Unashamed of its low art origins
One of the most endearing qualities of The Mummy is that it is an earnest film, with an earnest cast. Everyone came together to make something truly entertaining, and they did so without qualifying their work, either onscreen or behind the scenes, as "just an old monster movie remake." In an era where the Universal monster films of the '30s seem more like silly, hokey museum archive fare than fun and thrilling entertainment, The Mummy basks gloriously in the timeless charm of some good old-fashioned monster shenanigans.
There has been a cultural shift in film viewership, away from exclusively high-brow entertainment getting all the glory, to films based in the lower art forms of comics and B-movie cinema being recognized as masterpieces in their own right.
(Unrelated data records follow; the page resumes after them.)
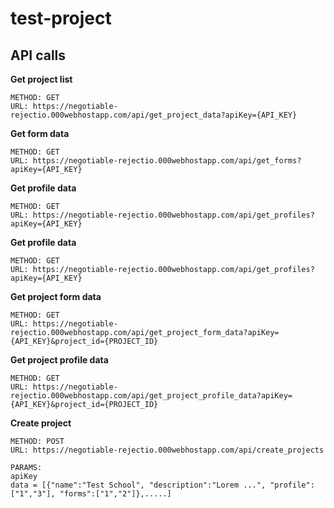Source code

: # test-project

## API calls


**Get project list**
```
METHOD: GET
URL: https://negotiable-rejectio.000webhostapp.com/api/get_project_data?apiKey={API_KEY}
```

**Get form data**
```
METHOD: GET
URL: https://negotiable-rejectio.000webhostapp.com/api/get_forms?apiKey={API_KEY}
```

**Get profile data**
```
METHOD: GET
URL: https://negotiable-rejectio.000webhostapp.com/api/get_profiles?apiKey={API_KEY}
```

**Get profile data**
```
METHOD: GET
URL: https://negotiable-rejectio.000webhostapp.com/api/get_profiles?apiKey={API_KEY}
```

**Get project form data**
```
METHOD: GET
URL: https://negotiable-rejectio.000webhostapp.com/api/get_project_form_data?apiKey={API_KEY}&project_id={PROJECT_ID}
```

**Get project profile data**
```
METHOD: GET
URL: https://negotiable-rejectio.000webhostapp.com/api/get_project_profile_data?apiKey={API_KEY}&project_id={PROJECT_ID}
```

**Create project**
```
METHOD: POST
URL: https://negotiable-rejectio.000webhostapp.com/api/create_projects

PARAMS:
apiKey
data = [{"name":"Test School", "description":"Lorem ...", "profile":["1","3"], "forms":["1","2"]},.....]
```
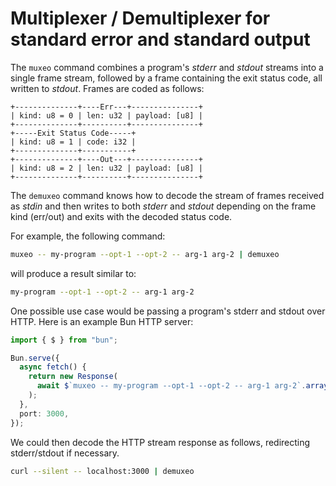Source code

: # Multiplexer / Demultiplexer for standard error and standard output

The `muxeo` command combines a program's _stderr_ and _stdout_ streams into a
single frame stream, followed by a frame containing the exit status code, all
written to _stdout_. Frames are coded as follows:

```
+--------------+----Err---+---------------+
| kind: u8 = 0 | len: u32 | payload: [u8] |
+--------------+----------+---------------+
+-----Exit Status Code-----+
| kind: u8 = 1 | code: i32 |
+--------------+-----------+
+--------------+----Out---+---------------+
| kind: u8 = 2 | len: u32 | payload: [u8] |
+--------------+----------+---------------+
```

The `demuxeo` command knows how to decode the stream of frames received as
_stdin_ and then writes to both _stderr_ and _stdout_ depending on the frame
kind (err/out) and exits with the decoded status code.

For example, the following command:

```sh
muxeo -- my-program --opt-1 --opt-2 -- arg-1 arg-2 | demuxeo
```

will produce a result similar to:

```sh
my-program --opt-1 --opt-2 -- arg-1 arg-2
```

One possible use case would be passing a program's stderr and stdout over HTTP.
Here is an example Bun HTTP server:

```ts
import { $ } from "bun";

Bun.serve({
  async fetch() {
    return new Response(
      await $`muxeo -- my-program --opt-1 --opt-2 -- arg-1 arg-2`.arrayBuffer(),
    );
  },
  port: 3000,
});
```

We could then decode the HTTP stream response as follows, redirecting
stderr/stdout if necessary.

```sh
curl --silent -- localhost:3000 | demuxeo
```
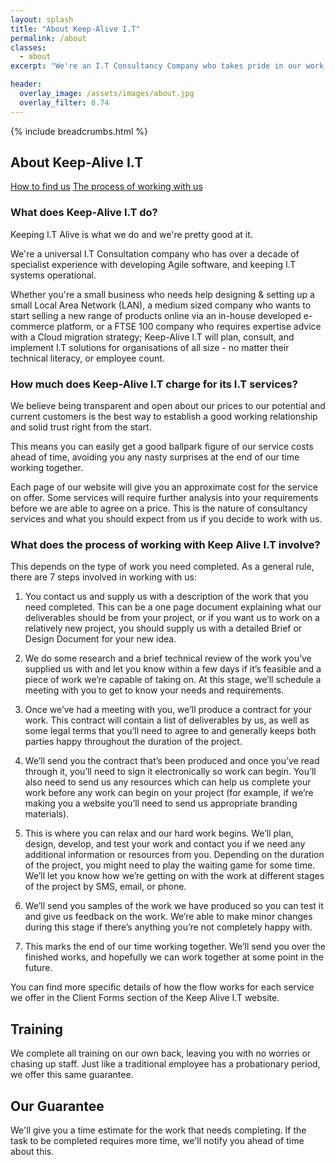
 ```yaml
---
layout: splash
title: "About Keep-Alive I.T"
permalink: /about
classes:
  - about
excerpt: "We're an I.T Consultancy Company who takes pride in our work. Discover more about our company to learn how."

header:
  overlay_image: /assets/images/about.jpg
  overlay_filter: 0.74
---
```



{% include breadcrumbs.html %}

## About Keep-Alive I.T


[How to find us](/about/how-to-find-us)
[The process of working with us](/about/the-process-of-working-with-us)

### What does Keep-Alive I.T do?
Keeping I.T Alive is what we do and we're pretty good at it.

We're a universal I.T Consultation company who has over a decade of specialist experience with developing Agile software, and keeping I.T systems operational.

Whether you're a small business who needs help designing & setting up a small Local Area Network (LAN), a medium sized company who wants to start selling a new range of products online via an in-house developed e-commerce platform, or a FTSE 100 company who requires expertise advice with a Cloud
migration strategy; Keep-Alive I.T will plan, consult, and implement I.T solutions for organisations of all size - no matter their technical literacy, or employee count.

### How much does Keep-Alive I.T charge for its I.T services?
We believe being transparent and open about our prices to our potential and current customers is the best way to establish a good working relationship and solid trust right from the start. 

This means you can easily get a good ballpark figure of our service costs ahead of time, avoiding you any nasty surprises at the end of our time working together. 

Each page of our website will give you an approximate cost for the service on offer. Some services will require further analysis into your requirements before we are able to agree on a price. This is the nature of consultancy services and what you should expect from us if you decide to work with us.

### What does the process of working with Keep Alive I.T involve?
This depends on the type of work you need completed. As a general rule, there are 7 steps involved in working with us:

1. You contact us and supply us with a description of the work that you need completed. This can be a one page document explaining what our deliverables should be from your project, or if you want us to work on a relatively new project, you should supply us with a detailed Brief or Design Document for your new idea.

2. We do some research and a brief technical review of the work you’ve supplied us with and let you know within a few days if it’s feasible and a piece of work we’re capable of taking on. At this stage, we’ll schedule a meeting with you to get to know your needs and requirements.

3. Once we’ve had a meeting with you, we’ll produce a contract for your work. This contract will contain a list of deliverables by us, as well as some legal terms that you’ll need to agree to and generally keeps both parties happy throughout the duration of the project.

4. We’ll send you the contract that’s been produced and once you’ve read through it, you’ll need to sign it electronically so work can begin. You’ll also need to send us any resources which can help us complete your work before any work can begin on your project (for example, if we’re making you a website you’ll need to send us appropriate branding materials).

5. This is where you can relax and our hard work begins. We’ll plan, design, develop, and test your work and contact you if we need any additional information or resources from you. Depending on the duration of the project, you might need to play the waiting game for some time. We’ll let you know how we’re getting on with the work at different stages of the project by SMS, email, or phone.

6. We’ll send you samples of the work we have produced so you can test it and give us feedback on the work. We’re able to make minor changes during this stage if there’s anything you’re not completely happy with.

7. This marks the end of our time working together. We’ll send you over the finished works, and hopefully we can work together at some point in the future.

You can find more specific details of how the flow works for each service we offer in the Client Forms section of the Keep Alive I.T website.

## Training 
We complete all training on our own back, leaving you with no worries or chasing up staff. Just like a traditional employee has a probationary period, we offer this same guarantee. 

## Our Guarantee
We'll give you a time estimate for the work that needs completing. If the task to be completed requires more time, we'll notify you ahead of time about this.
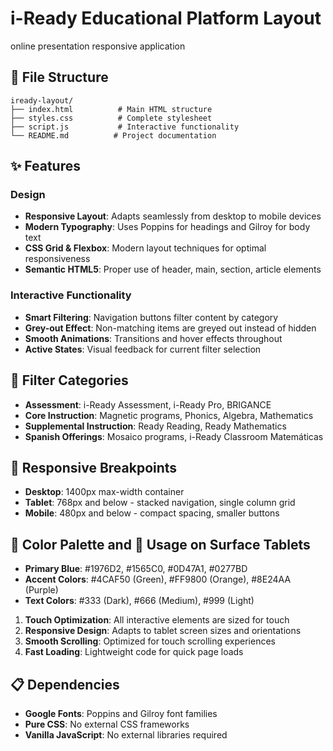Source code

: # i-Ready Educational Platform Layout
online presentation responsive application

## 📁 File Structure

```
iready-layout/
├── index.html          # Main HTML structure
├── styles.css          # Complete stylesheet
├── script.js           # Interactive functionality
└── README.md          # Project documentation
```

## ✨ Features

### Design
- **Responsive Layout**: Adapts seamlessly from desktop to mobile devices
- **Modern Typography**: Uses Poppins for headings and Gilroy for body text
- **CSS Grid & Flexbox**: Modern layout techniques for optimal responsiveness
- **Semantic HTML5**: Proper use of header, main, section, article elements

### Interactive Functionality
- **Smart Filtering**: Navigation buttons filter content by category
- **Grey-out Effect**: Non-matching items are greyed out instead of hidden
- **Smooth Animations**: Transitions and hover effects throughout
- **Active States**: Visual feedback for current filter selection

## 🎯 Filter Categories

- **Assessment**: i-Ready Assessment, i-Ready Pro, BRIGANCE
- **Core Instruction**: Magnetic programs, Phonics, Algebra, Mathematics
- **Supplemental Instruction**: Ready Reading, Ready Mathematics
- **Spanish Offerings**: Mosaico programs, i-Ready Classroom Matemáticas

## 📱 Responsive Breakpoints

- **Desktop**: 1400px max-width container
- **Tablet**: 768px and below - stacked navigation, single column grid
- **Mobile**: 480px and below - compact spacing, smaller buttons


## 🎨 Color Palette and 📝 Usage on Surface Tablets

- **Primary Blue**: #1976D2, #1565C0, #0D47A1, #0277BD
- **Accent Colors**: #4CAF50 (Green), #FF9800 (Orange), #8E24AA (Purple)
- **Text Colors**: #333 (Dark), #666 (Medium), #999 (Light)
1. **Touch Optimization**: All interactive elements are sized for touch
2. **Responsive Design**: Adapts to tablet screen sizes and orientations
3. **Smooth Scrolling**: Optimized for touch scrolling experiences
4. **Fast Loading**: Lightweight code for quick page loads


## 📋 Dependencies

- **Google Fonts**: Poppins and Gilroy font families
- **Pure CSS**: No external CSS frameworks
- **Vanilla JavaScript**: No external libraries required

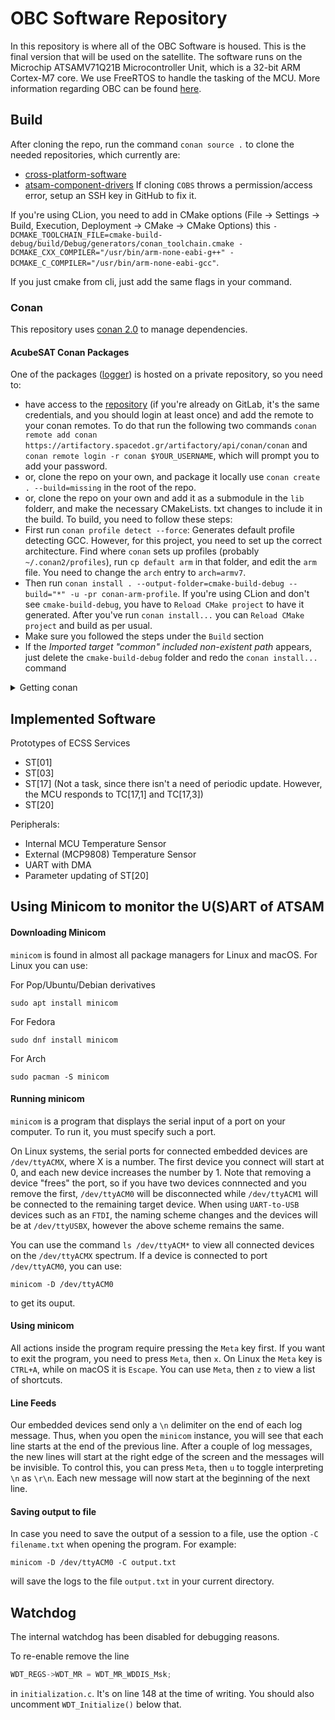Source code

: # OBC Software Repository

In this repository is where all of the OBC Software is housed. This is the final version that will be used on the satellite.
The software runs on the Microchip ATSAMV71Q21B Microcontroller Unit, which is a 32-bit ARM Cortex-M7 core.
We use FreeRTOS to handle the tasking of the MCU.
More information regarding OBC can be found [here](https://gitlab.com/groups/acubesat/obc/-/wikis/home).

## Build

After cloning the repo, run the command `conan source .` to clone the needed repositories, which currently are:
- [cross-platform-software](https://gitlab.com/acubesat/obc/cross-platform-software)
- [atsam-component-drivers](https://gitlab.com/acubesat/obc/atsam-component-drivers)
If cloning `COBS` throws a permission/access error, setup an SSH key in GitHub to fix it.

If you're using CLion, you need to add in CMake options (File -> Settings -> Build, Execution, Deployment -> CMake ->
CMake Options) this `-DCMAKE_TOOLCHAIN_FILE=cmake-build-debug/build/Debug/generators/conan_toolchain.cmake -DCMAKE_CXX_COMPILER="/usr/bin/arm-none-eabi-g++" -DCMAKE_C_COMPILER="/usr/bin/arm-none-eabi-gcc"`.

If you just cmake from cli, just add the same flags in your command.

### Conan
This repository uses [conan 2.0](https://conan.io/) to manage dependencies.

#### AcubeSAT Conan Packages
One of the packages ([logger](https://gitlab.com/acubesat/obc/logger)) is hosted on a private repository, so you
need to:
- have access to the [repository](https://artifactory.spacedot.gr) (if you're already on GitLab, it's the same
  credentials, and you should login at least once) and add the
  remote to your conan remotes. To do that run the following two commands
  `conan remote add conan https://artifactory.spacedot.gr/artifactory/api/conan/conan` and
  `conan remote login -r conan $YOUR_USERNAME`, which will prompt you to add your password.
- or, clone the repo on your own, and package it locally use `conan create . --build=missing` in the root of the repo.
- or, clone the repo on your own and add it as a submodule in the `lib` folderr, and make the necessary CMakeLists.
  txt changes to include it in the build.
To build, you need to follow these steps:
- First run `conan profile detect --force`: Generates default profile detecting GCC. However, for this project, you need to set up
    the correct architecture. Find where `conan` sets up profiles (probably `~/.conan2/profiles`), run `cp default arm` 
    in that folder, and edit the `arm` file. You need to change the `arch` entry to `arch=armv7`.
- Then run `conan install . --output-folder=cmake-build-debug --build="*" -u -pr conan-arm-profile`. If you're using CLion and don't see `cmake-build-debug`, you have to `Reload CMake project` to have it generated. 
After you've run `conan install...` you can `Reload CMake project` and build as per usual.
- Make sure you followed the steps under the `Build` section
- If the *Imported target "common" included non-existent path* appears, just delete the `cmake-build-debug` folder and redo the `conan install...` command

<details>
<summary>Getting conan</summary>

You can install [conan](https://conan.io/) following the instructions from
[here](https://docs.conan.io/2/installation.html).:
</details>

## Implemented Software

Prototypes of ECSS Services

- ST[01]
- ST[03]
- ST[17] (Not a task, since there isn't a need of periodic update. However, the MCU responds to TC[17,1] and TC[17,3])
- ST[20]

Peripherals:

- Internal MCU Temperature Sensor
- External (MCP9808) Temperature Sensor
- UART with DMA
- Parameter updating of ST[20]

## Using Minicom to monitor the U(S)ART of ATSAM

#### Downloading Minicom

`minicom` is found in almost all package managers for Linux and macOS. For Linux you can use:

For Pop/Ubuntu/Debian derivatives
```shell
sudo apt install minicom
```

For Fedora
```shell
sudo dnf install minicom
```

For Arch
```shell
sudo pacman -S minicom
```

#### Running minicom

`minicom` is a program that displays the serial input of a port on your computer. To run it, you must specify such a port.

On Linux systems, the serial ports for connected embedded devices are `/dev/ttyACMX`, where X is a number. The first device you connect will start at 0, and each new device increases the number by 1. Note that removing a device "frees" the port, so if you have two devices connnected and you remove the first, `/dev/ttyACM0` will be disconnected while `/dev/ttyACM1` will be connected to the remaining target device. When using `UART-to-USB` devices such as an `FTDI`, the naming scheme changes and the devices will be at `/dev/ttyUSBX`, however the above scheme remains the same.

You can use the command `ls /dev/ttyACM*` to view all connected devices on the `/dev/ttyACMX` spectrum.
If a device is connected to port `/dev/ttyACM0`, you can use:
```shell
minicom -D /dev/ttyACM0
```
to get its ouput.

#### Using minicom

All actions inside the program require pressing the `Meta` key first. If you want to exit the program, you need to press `Meta`, then `x`. On Linux the `Meta` key is `CTRL+A`, while on macOS it is `Escape`. You can use `Meta`, then `z` to view a list of shortcuts.

#### Line Feeds

Our embedded devices send only a `\n` delimiter on the end of each log message. Thus, when you open the `minicom` instance, you will see that each line starts at the end of the previous line. After a couple of log messages, the new lines will start at the right edge of the screen and the messages will be invisible. To control this, you can press `Meta`, then `u` to toggle interpreting `\n` as `\r\n`. Each new message will now start at the beginning of the next line.

#### Saving output to file

In case you need to save the output of a session to a file, use the option `-C filename.txt` when opening the program. For example:
```shell
minicom -D /dev/ttyACM0 -C output.txt
```
will save the logs to the file `output.txt` in your current directory.

## Watchdog

The internal watchdog has been disabled for debugging reasons.

To re-enable remove the line

```cpp
WDT_REGS->WDT_MR = WDT_MR_WDDIS_Msk;
```

in `initialization.c`. It's on line 148 at the time of writing. You should also uncomment `WDT_Initialize()` below that.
In many ways, audiences are more sophisticated than ever, with high expectations for their media. But audiences are also more well-rounded, as well, enjoying serious drama or horror films like Get Out alongside updated cult classics like the new Godzilla: King of the Monsters. Some things will always be fun, and monsters — whether they be centuries-old mummies come back to wreak havoc on the living, or radioactive lizard kaiju from the sea — are high up on that list.